Poisonous carbon monoxide gas has been discovered in the atmosphere of the dwarf planet Pluto, after a worldwide search that lasted nearly two decades, according to a new study that also detected the planet's atmosphere extendingmuch higher above the surface than previously thought.
A British-based team of astronomers, led by Jane Greaves of the University of St. Andrews in Scotland, found a strong signal of carbon monoxide gas in Pluto's atmosphere using the 15-meter James Clerk Maxwell Telescope in Hawaii. [Photos of Pluto and Its Moons]
The atmosphere of Pluto was known to extend more than 60 miles (about 100 kilometers) above the surface, the researchers said, but the new findings raise that height to more than 1,860 miles (3,000 km) — equivalent to a quarter of the distance out to Pluto's largest moon, Charon.
Greaves will present the new discovery on Wednesday (April 20) at the Royal Astronomical Society's National Astronomy Meeting in Wales. Pluto was discovered in 1930 and was considered to be the smallest and most distant planet orbiting around the sun. In 2006, its status was demoted to dwarf planet, making it one of a handful of such bodies that orbit beyond Neptune in the outer reaches of the solar system.
Pluto is the only dwarf planet known to have an atmosphere.
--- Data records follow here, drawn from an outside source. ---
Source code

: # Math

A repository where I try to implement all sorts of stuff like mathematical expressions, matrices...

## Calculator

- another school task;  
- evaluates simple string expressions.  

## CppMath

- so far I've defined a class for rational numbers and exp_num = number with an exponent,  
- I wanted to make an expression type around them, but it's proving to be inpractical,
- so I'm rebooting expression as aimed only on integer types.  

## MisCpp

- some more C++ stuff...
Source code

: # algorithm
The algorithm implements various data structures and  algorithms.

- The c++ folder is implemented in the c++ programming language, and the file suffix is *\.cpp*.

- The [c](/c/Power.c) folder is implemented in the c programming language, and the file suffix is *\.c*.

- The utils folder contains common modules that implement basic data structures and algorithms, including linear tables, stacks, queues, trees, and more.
Properties of the atmospheric gas
In the new study, scientists found that the carbon monoxide gas on Pluto is extremely cold, at about minus 364 degrees Fahrenheit (minus 220 degrees Celsius). The team was also surprised that the signal is more than twice as strong as an upper limit predicted by a separate group of researchers who used the IRAM 30-meter telescope in Spain in 2000.[Infographic: Inside Dwarf Planet Pluto]
"It was thrilling to see the signal gradually emerge as we added in many nights of data," Greaves said. "The change in brightness over the last decade is startling. We think the atmosphere may have grown in size, or the carbon monoxide abundance may have been boosted."
Fluctuations in the atmosphere have been seen before, but only in the lower atmosphere, where methane — the only other gas to be positively identified — has also been seen to vary, the researchers said.
The atmospheric gases are likely the result of solar heating of Pluto's surface ice, which evaporates due to the slightly higher temperatures experienced during this period. In 1989 Pluto made its closest approach to the sun, which is considered a relatively recent event, considering that it takes the planet 248 years to complete one orbit around the sun.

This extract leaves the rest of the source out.